Please restate word for word the lines from the top of the entries through the line that contains "- Major headers in both languages", and do not include any pictures.
──────── Extracted records ────────
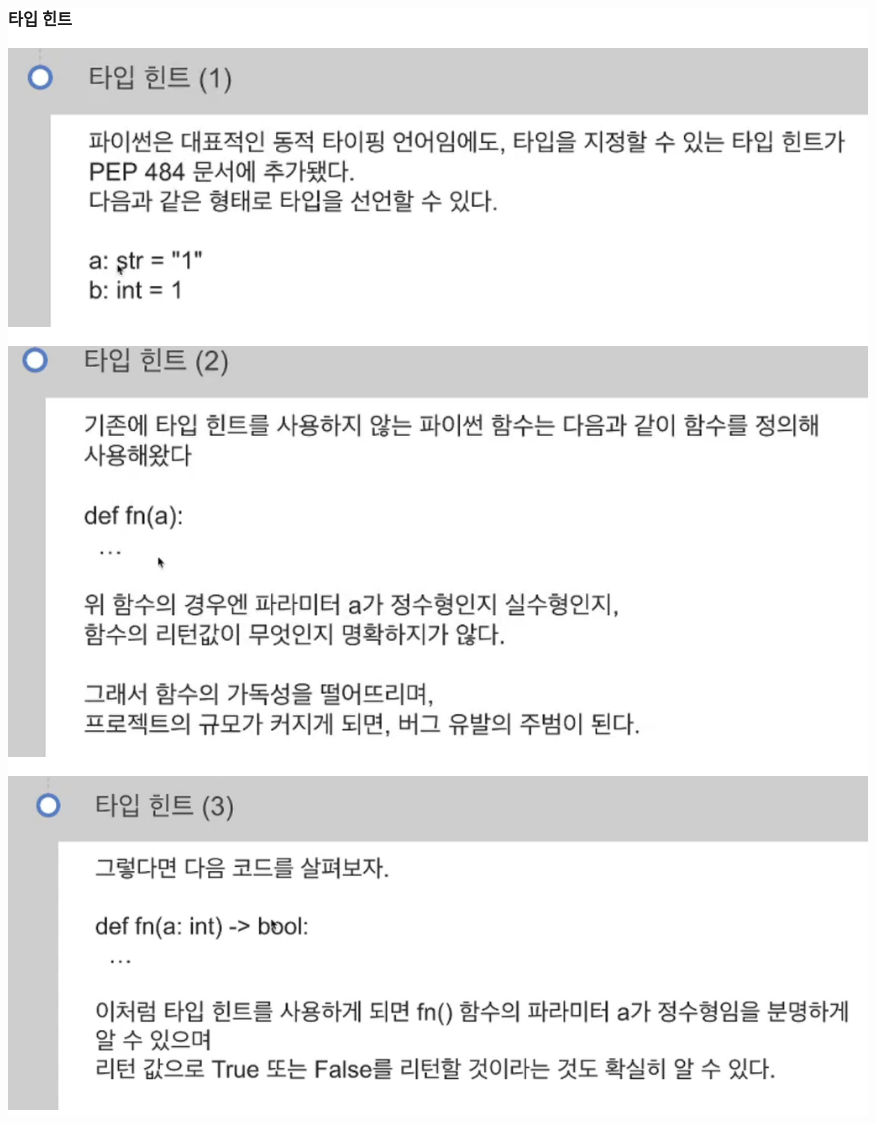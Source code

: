 ### 타입 힌트

![5%20Managing%20b5ec5/Untitled%2024.png](5%20Managing%20b5ec5/Untitled%2024.png)

![5%20Managing%20b5ec5/Untitled%2025.png](5%20Managing%20b5ec5/Untitled%2025.png)

![5%20Managing%20b5ec5/Untitled%2026.png](5%20Managing%20b5ec5/Untitled%2026.png)
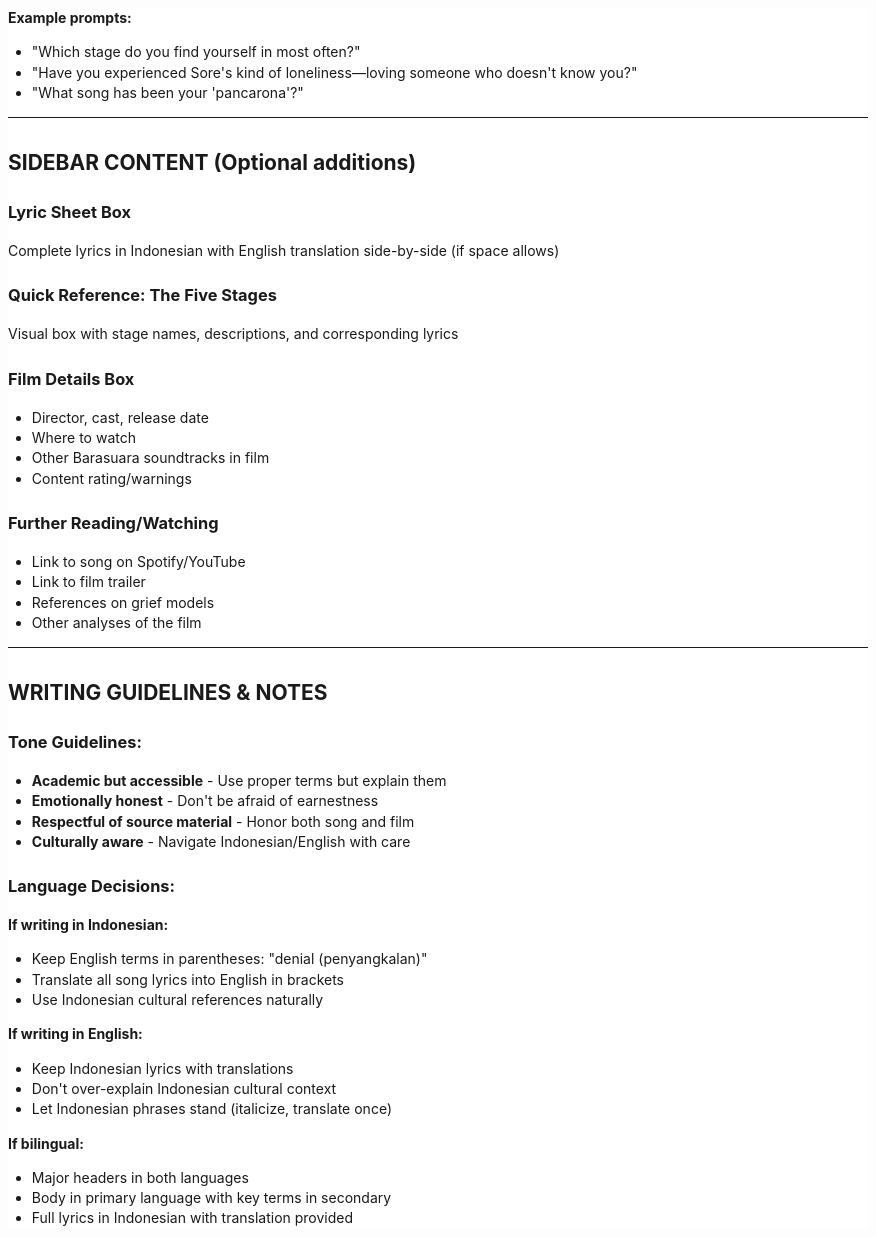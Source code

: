**Example prompts:**
- "Which stage do you find yourself in most often?"
- "Have you experienced Sore's kind of loneliness—loving someone who doesn't know you?"
- "What song has been your 'pancarona'?"

---

## SIDEBAR CONTENT (Optional additions)

### Lyric Sheet Box
Complete lyrics in Indonesian with English translation side-by-side (if space allows)

### Quick Reference: The Five Stages
Visual box with stage names, descriptions, and corresponding lyrics

### Film Details Box
- Director, cast, release date
- Where to watch
- Other Barasuara soundtracks in film
- Content rating/warnings

### Further Reading/Watching
- Link to song on Spotify/YouTube
- Link to film trailer
- References on grief models
- Other analyses of the film

---

## WRITING GUIDELINES & NOTES

### Tone Guidelines:
- **Academic but accessible** - Use proper terms but explain them
- **Emotionally honest** - Don't be afraid of earnestness
- **Respectful of source material** - Honor both song and film
- **Culturally aware** - Navigate Indonesian/English with care

### Language Decisions:

**If writing in Indonesian:**
- Keep English terms in parentheses: "denial (penyangkalan)"
- Translate all song lyrics into English in brackets
- Use Indonesian cultural references naturally

**If writing in English:**
- Keep Indonesian lyrics with translations
- Don't over-explain Indonesian cultural context
- Let Indonesian phrases stand (italicize, translate once)

**If bilingual:**
- Major headers in both languages
- Body in primary language with key terms in secondary
- Full lyrics in Indonesian with translation provided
────────
Expected output:
Source code

: ### 타입 힌트

![5%20Managing%20b5ec5/Untitled%2024.png](5%20Managing%20b5ec5/Untitled%2024.png)

![5%20Managing%20b5ec5/Untitled%2025.png](5%20Managing%20b5ec5/Untitled%2025.png)

![5%20Managing%20b5ec5/Untitled%2026.png](5%20Managing%20b5ec5/Untitled%2026.png)
Source code

:**Example prompts:**
- "Which stage do you find yourself in most often?"
- "Have you experienced Sore's kind of loneliness—loving someone who doesn't know you?"
- "What song has been your 'pancarona'?"

---

## SIDEBAR CONTENT (Optional additions)

### Lyric Sheet Box
Complete lyrics in Indonesian with English translation side-by-side (if space allows)

### Quick Reference: The Five Stages
Visual box with stage names, descriptions, and corresponding lyrics

### Film Details Box
- Director, cast, release date
- Where to watch
- Other Barasuara soundtracks in film
- Content rating/warnings

### Further Reading/Watching
- Link to song on Spotify/YouTube
- Link to film trailer
- References on grief models
- Other analyses of the film

---

## WRITING GUIDELINES & NOTES

### Tone Guidelines:
- **Academic but accessible** - Use proper terms but explain them
- **Emotionally honest** - Don't be afraid of earnestness
- **Respectful of source material** - Honor both song and film
- **Culturally aware** - Navigate Indonesian/English with care

### Language Decisions:

**If writing in Indonesian:**
- Keep English terms in parentheses: "denial (penyangkalan)"
- Translate all song lyrics into English in brackets
- Use Indonesian cultural references naturally

**If writing in English:**
- Keep Indonesian lyrics with translations
- Don't over-explain Indonesian cultural context
- Let Indonesian phrases stand (italicize, translate once)

**If bilingual:**
- Major headers in both languages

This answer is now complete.